Cuneiform tablet: fragment of the Weidner God List

Not on view

The invention of writing in approximately 3300 B.C. was one of many developments in administrative technology--including the use of geometric tokens for counting and cylinder seals to guarantee transactions--that accompanied the growth of the first cities and states in southern Mesopotamia. Proto-cuneiform is the name given to the earliest form of writing--pictograms that were drawn on clay tablets. Gradually, the pictograms became abstracted into cuneiform (Latin, "wedge-shaped") signs that were impressed rather than drawn. At its greatest extent, cuneiform writing was used from the Mediterranean coast of Syria to western Iran and from Hittite Anatolia to southern Mesopotamia. It was adapted to write at least fifteen different languages. The last dated cuneiform text has a date corresponding to A.D. 75, although the script probably continued in use over the next two centuries.

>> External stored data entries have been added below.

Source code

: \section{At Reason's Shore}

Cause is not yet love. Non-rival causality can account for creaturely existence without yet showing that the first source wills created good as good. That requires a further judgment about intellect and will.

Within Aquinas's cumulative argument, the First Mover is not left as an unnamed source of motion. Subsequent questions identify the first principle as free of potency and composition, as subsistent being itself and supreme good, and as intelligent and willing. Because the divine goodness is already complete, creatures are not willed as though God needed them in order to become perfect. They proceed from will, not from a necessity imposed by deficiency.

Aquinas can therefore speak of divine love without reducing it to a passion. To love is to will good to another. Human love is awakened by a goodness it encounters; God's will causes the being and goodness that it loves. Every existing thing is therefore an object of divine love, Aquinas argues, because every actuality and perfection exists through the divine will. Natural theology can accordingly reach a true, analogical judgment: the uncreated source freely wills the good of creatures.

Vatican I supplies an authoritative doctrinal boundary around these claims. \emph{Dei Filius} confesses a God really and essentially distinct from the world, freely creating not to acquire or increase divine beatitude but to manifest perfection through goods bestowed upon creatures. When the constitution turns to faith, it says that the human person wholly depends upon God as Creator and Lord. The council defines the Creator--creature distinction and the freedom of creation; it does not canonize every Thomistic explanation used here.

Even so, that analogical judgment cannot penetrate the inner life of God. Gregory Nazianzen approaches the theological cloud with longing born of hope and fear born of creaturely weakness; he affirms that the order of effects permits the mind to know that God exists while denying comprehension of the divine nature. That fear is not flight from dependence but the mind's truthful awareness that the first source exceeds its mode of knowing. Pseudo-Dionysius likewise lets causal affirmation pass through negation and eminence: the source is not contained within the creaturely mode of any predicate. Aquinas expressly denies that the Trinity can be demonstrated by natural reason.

This fragment of a clay tablet was part of a series that listed the names of many Mesopotamian deities, both major and minor. It seems that this god list originally developed in the Old Babylonian period, perhaps to help keep track of the myriad gods recognized by different city-states, but in later periods it could be used to help students learn cuneiform writing. Each entry on the text, which reads from left to right, begins with the sign for "deity" (Sumerian dingir), made up of two horizontal wedges followed by one vertical wedge. In this fragment, the name of the legendary hero Gilgamesh is included, and given the marker of divinity.